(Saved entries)
◇ ◇ ◇

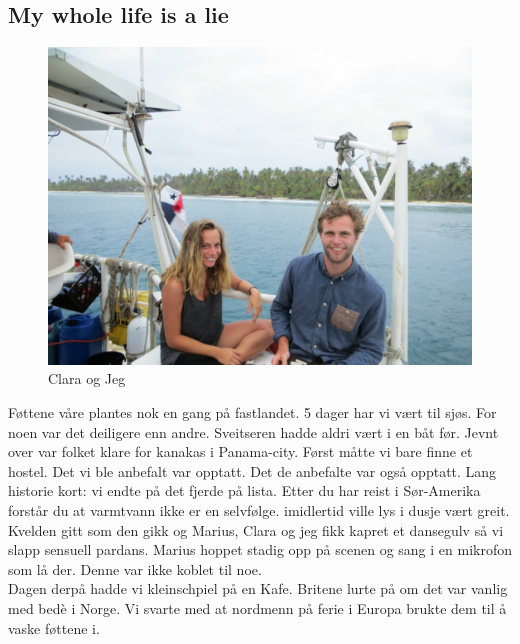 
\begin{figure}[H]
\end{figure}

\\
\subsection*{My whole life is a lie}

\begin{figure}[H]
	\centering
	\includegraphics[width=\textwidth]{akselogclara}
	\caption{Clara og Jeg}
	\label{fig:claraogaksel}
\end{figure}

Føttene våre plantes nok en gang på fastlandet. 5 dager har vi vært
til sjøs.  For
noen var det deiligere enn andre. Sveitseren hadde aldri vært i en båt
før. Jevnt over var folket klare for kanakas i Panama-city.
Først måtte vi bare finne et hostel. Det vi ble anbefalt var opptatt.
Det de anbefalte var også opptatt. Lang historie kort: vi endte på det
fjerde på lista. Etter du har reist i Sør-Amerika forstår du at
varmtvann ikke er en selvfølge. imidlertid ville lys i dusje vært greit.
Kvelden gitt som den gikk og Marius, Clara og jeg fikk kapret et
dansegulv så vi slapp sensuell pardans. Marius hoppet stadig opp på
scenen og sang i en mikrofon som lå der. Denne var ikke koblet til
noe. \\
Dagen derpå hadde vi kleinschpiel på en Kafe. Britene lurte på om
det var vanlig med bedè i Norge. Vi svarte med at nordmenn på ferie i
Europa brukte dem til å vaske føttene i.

◇ ◇ ◇

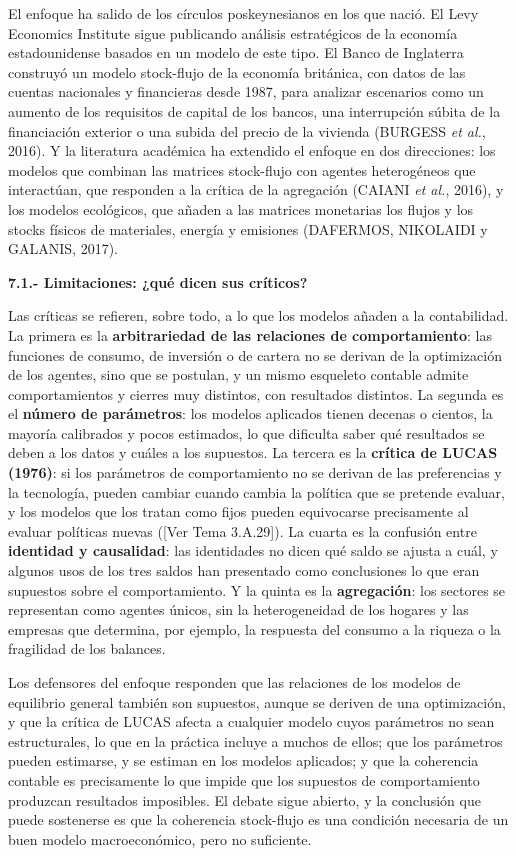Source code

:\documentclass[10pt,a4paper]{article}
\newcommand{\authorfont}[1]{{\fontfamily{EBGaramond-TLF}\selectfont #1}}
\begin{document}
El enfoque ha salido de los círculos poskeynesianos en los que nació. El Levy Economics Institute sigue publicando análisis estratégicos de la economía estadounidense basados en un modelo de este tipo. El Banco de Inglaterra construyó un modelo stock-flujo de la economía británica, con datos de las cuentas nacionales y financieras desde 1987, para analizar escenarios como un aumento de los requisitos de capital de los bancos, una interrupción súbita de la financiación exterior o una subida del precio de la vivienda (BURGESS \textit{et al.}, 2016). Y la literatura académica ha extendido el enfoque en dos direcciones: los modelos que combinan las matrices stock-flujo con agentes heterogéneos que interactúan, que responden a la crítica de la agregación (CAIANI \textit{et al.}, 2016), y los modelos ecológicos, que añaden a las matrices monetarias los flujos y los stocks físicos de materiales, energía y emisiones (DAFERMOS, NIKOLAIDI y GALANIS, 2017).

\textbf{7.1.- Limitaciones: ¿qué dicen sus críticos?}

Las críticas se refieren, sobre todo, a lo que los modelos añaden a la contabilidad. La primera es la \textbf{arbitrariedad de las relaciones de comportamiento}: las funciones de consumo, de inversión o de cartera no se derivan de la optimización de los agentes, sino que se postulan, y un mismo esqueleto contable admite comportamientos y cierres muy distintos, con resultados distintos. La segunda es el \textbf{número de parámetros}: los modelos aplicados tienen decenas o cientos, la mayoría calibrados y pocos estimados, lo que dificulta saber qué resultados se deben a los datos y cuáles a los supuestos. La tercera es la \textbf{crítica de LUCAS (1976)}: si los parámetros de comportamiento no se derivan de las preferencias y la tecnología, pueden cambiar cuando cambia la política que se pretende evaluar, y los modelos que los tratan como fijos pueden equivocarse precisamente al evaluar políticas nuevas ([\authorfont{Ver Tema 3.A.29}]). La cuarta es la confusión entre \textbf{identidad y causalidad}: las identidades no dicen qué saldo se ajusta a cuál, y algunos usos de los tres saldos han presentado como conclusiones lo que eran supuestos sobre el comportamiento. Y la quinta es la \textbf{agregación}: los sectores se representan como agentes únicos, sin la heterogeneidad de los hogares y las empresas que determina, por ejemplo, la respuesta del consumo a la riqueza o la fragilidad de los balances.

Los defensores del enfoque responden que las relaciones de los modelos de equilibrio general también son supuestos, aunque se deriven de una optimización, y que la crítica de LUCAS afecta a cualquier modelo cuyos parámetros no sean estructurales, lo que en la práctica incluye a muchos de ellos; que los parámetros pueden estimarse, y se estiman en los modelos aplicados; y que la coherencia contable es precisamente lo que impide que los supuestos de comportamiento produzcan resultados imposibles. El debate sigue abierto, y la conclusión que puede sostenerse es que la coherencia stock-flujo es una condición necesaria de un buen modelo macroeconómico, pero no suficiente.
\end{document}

◇ ◇ ◇

**Work required:** Copy out every line of the data that includes "authorfont".

**Exercise output:**
\newcommand{\authorfont}[1]{{\fontfamily{EBGaramond-TLF}\selectfont #1}}
Las críticas se refieren, sobre todo, a lo que los modelos añaden a la contabilidad. La primera es la \textbf{arbitrariedad de las relaciones de comportamiento}: las funciones de consumo, de inversión o de cartera no se derivan de la optimización de los agentes, sino que se postulan, y un mismo esqueleto contable admite comportamientos y cierres muy distintos, con resultados distintos. La segunda es el \textbf{número de parámetros}: los modelos aplicados tienen decenas o cientos, la mayoría calibrados y pocos estimados, lo que dificulta saber qué resultados se deben a los datos y cuáles a los supuestos. La tercera es la \textbf{crítica de LUCAS (1976)}: si los parámetros de comportamiento no se derivan de las preferencias y la tecnología, pueden cambiar cuando cambia la política que se pretende evaluar, y los modelos que los tratan como fijos pueden equivocarse precisamente al evaluar políticas nuevas ([\authorfont{Ver Tema 3.A.29}]). La cuarta es la confusión entre \textbf{identidad y causalidad}: las identidades no dicen qué saldo se ajusta a cuál, y algunos usos de los tres saldos han presentado como conclusiones lo que eran supuestos sobre el comportamiento. Y la quinta es la \textbf{agregación}: los sectores se representan como agentes únicos, sin la heterogeneidad de los hogares y las empresas que determina, por ejemplo, la respuesta del consumo a la riqueza o la fragilidad de los balances.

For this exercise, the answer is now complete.